Jules

Maigret (2025)

IMDb meta-data is 6 episodes of 50m rated 6.8 by 538 cinematizens. 

Genre: Krimi. 

DNA: French

Verdict: I liked it.  

Tagline: Justice of a kind.

Le brigade crim.

These comments are reactions to the first two episodes that comprise a homage to George’s Simenon, Maigret and the Lazy Burglar: Maigret et le Voleur paresseux (1961).  But I have seen all six episodes and they are cut from the same cloth.  

Maigret investigates not one but two serious crimes, and no they do not merge into one, as is usual in that trope, but each distracts his attention from the other. (Parallel investigations figures in all three stories, each divided into two parts. Ergo, in all, the six episodes cover three stories.)

But other usual tropes prop-up the plot: interference from outside, uncooperative colleagues, micromanagement from above, stress in his home life, and, well, this is a new one, bad dreams. 

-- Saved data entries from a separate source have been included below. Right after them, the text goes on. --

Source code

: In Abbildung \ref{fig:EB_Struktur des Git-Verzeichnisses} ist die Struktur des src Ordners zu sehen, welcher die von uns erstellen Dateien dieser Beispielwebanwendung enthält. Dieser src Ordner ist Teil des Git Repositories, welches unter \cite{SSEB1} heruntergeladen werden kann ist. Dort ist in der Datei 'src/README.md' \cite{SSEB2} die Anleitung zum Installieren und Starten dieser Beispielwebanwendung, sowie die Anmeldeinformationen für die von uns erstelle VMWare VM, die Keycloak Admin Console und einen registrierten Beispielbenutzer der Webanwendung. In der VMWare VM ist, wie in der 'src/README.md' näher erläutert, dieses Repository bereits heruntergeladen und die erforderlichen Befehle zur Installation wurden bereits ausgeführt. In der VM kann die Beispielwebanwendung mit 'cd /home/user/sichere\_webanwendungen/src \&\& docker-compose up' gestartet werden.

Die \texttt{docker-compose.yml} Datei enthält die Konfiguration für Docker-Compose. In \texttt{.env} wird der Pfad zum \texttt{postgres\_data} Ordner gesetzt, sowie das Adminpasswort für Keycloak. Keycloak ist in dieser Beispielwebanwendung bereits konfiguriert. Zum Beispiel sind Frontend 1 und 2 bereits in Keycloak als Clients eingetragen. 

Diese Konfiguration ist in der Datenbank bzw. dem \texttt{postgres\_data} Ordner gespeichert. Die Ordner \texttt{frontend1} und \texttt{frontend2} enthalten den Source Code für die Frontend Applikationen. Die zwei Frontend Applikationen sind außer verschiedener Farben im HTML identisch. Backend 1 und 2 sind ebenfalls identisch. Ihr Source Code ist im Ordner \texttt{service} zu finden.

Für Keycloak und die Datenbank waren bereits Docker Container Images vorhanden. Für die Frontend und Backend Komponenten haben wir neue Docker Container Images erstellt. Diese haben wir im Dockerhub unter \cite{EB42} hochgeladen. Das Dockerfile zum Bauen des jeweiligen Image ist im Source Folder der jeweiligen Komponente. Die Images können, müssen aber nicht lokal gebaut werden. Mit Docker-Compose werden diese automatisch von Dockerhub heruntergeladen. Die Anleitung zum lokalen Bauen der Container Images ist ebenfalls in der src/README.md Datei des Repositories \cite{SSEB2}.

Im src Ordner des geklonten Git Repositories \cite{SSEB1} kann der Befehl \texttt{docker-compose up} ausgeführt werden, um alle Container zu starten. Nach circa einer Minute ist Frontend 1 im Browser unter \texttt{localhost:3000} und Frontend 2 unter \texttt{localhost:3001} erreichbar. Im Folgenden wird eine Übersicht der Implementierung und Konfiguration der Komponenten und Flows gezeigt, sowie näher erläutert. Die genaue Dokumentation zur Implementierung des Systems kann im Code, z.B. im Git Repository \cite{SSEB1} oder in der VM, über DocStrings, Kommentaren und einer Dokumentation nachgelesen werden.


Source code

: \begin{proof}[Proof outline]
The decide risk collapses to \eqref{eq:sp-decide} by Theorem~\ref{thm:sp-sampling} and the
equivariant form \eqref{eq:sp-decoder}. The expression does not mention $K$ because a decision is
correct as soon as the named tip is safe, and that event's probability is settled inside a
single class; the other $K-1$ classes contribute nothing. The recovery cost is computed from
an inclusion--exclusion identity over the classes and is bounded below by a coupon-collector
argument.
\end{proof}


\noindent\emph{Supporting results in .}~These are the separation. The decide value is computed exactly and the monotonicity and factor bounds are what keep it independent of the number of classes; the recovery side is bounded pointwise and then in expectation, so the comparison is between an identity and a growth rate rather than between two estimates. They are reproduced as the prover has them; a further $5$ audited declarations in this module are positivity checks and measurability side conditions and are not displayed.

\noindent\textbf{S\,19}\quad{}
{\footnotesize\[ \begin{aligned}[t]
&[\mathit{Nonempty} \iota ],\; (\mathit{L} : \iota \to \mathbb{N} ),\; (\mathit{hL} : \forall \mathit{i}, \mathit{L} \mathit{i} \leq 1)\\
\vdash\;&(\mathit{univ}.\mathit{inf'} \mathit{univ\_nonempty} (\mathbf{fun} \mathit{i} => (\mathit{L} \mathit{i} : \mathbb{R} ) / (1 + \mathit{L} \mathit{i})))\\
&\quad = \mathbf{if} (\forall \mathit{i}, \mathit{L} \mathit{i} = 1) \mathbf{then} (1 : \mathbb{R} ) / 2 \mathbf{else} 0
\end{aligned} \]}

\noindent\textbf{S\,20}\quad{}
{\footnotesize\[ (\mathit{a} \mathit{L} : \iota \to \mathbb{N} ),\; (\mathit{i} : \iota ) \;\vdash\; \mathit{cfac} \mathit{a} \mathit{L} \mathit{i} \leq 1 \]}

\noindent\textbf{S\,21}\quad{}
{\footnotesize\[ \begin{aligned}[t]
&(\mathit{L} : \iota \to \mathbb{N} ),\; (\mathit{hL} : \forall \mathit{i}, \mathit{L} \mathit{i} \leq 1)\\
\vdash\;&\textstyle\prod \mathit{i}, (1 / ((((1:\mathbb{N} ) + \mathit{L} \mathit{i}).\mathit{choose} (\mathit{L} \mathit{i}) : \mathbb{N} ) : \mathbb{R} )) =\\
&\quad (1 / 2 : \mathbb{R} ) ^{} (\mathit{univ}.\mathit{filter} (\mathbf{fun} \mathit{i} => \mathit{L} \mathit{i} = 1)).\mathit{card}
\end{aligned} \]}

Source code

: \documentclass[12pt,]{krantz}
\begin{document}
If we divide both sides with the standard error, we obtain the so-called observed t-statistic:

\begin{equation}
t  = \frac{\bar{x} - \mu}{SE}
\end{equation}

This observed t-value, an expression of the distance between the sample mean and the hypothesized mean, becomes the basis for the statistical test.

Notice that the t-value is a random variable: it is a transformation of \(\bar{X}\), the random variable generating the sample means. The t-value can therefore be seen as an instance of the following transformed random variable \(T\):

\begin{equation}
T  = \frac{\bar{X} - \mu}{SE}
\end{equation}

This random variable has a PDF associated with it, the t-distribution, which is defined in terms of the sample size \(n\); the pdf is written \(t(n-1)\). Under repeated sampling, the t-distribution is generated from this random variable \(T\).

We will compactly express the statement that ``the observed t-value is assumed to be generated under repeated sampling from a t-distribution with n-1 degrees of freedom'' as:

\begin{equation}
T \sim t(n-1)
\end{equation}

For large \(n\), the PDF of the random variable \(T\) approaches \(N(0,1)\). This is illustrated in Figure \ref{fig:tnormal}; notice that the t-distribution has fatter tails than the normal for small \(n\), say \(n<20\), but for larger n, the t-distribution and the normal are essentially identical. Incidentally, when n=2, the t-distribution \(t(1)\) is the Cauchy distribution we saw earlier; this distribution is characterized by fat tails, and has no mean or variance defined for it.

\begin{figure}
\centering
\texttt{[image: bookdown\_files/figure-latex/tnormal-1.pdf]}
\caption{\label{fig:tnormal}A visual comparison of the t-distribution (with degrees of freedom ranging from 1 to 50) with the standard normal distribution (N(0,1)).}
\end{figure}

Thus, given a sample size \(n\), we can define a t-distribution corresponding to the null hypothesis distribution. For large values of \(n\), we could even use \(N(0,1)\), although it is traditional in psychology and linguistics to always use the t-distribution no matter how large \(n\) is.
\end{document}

To enjoy this version, and I did, it is necessary to relinquish one’s image of Maigret and his world. This is a renovation with mod cons. There are cell phones, slave cameras, iris scans, smart houses, digital data, motion sensors, forensic science, and computers here and there with Facebook and social influencers. But so far no Ubers, no smartwatches….no A.I.

This clone has neither the bulk (as did Michael Gambon) nor the inwardness (as did Rowan Atkinson) of Maigret. (Bruno Cremer had both bulk and depth.) Yes, I know, this one doesn’t talk much but his silence does not convey depth so much as petulance. In this I agree with the prosecutor: No team player this one.  I did grow irritated by satellites asking him ‘Where are you going?’ and his not answering as he walks away to prove how enigmatic he is. On the subject of annoying fillers, there were far too many ‘I’m sorry’ about anything and everything. (‘Sorry’ used to mean ‘I won’t do it again,’ now it means little more than ‘Oops.’) But he does have the currently de rigour designer fuzz to show he is a man of these times of gender fluidity.  

What the episodes offer is a travelogue of Paris via Budapest, and puzzles to solve.  The acting is superb, from the lazy burglar to the effete business man, the local inspector, and the leads. 

Bruno Cremer as Jules Maigret

However, it seemed to this viewer that there were loose plot ends flapping in the breeze.  Among them are the following: How did the effete business man subdue the experienced criminal? How did he lift the body into the boot of the car? Why was there no forensic examination of the floor rug or the car boot? Was it with a flying carpet that the businessman left prison? LOL Did the helicopter pilot just sit and wait for arrest?  The story muddles the relationship between police and prosecutor.  Maigret covered for Cavre who didn’t seem to realise it.  (He remains an annoying cardboard foil in subsequent episodes.) Though the re-enactment compensated a bit. If that spindly woman clonked the burglar, is she still in jail. I lost track.

I found comparable loose ends in all the stories.

There is no rest for a detective out of copyright, and there have been numerous British versions, Irish, Austrian, German, Italian, Russian, Dutch, and Japanese, oh, and yes, French. (I can’t find any American rendering, but no doubt it has been done.)  Many liberties have been taken, about the only constant is the pipe and it appears here as a talisman. (I liked the silent joke about the pipe in a later episode.)

Bruno Cremet is ot in this group of Maigret’s. He is the only Maigret to do the complete works.

I wonder if this effort to update and refresh Maigret was inspired by the renaissance of Sherlock (2010).  It is certainly a comparable effort. But it lacks the superb soundtrack that energised Sherlock

I stuck with it for the lot. If the intention is to do the complete oeuvre then another fifty or so tales are in the pipeline.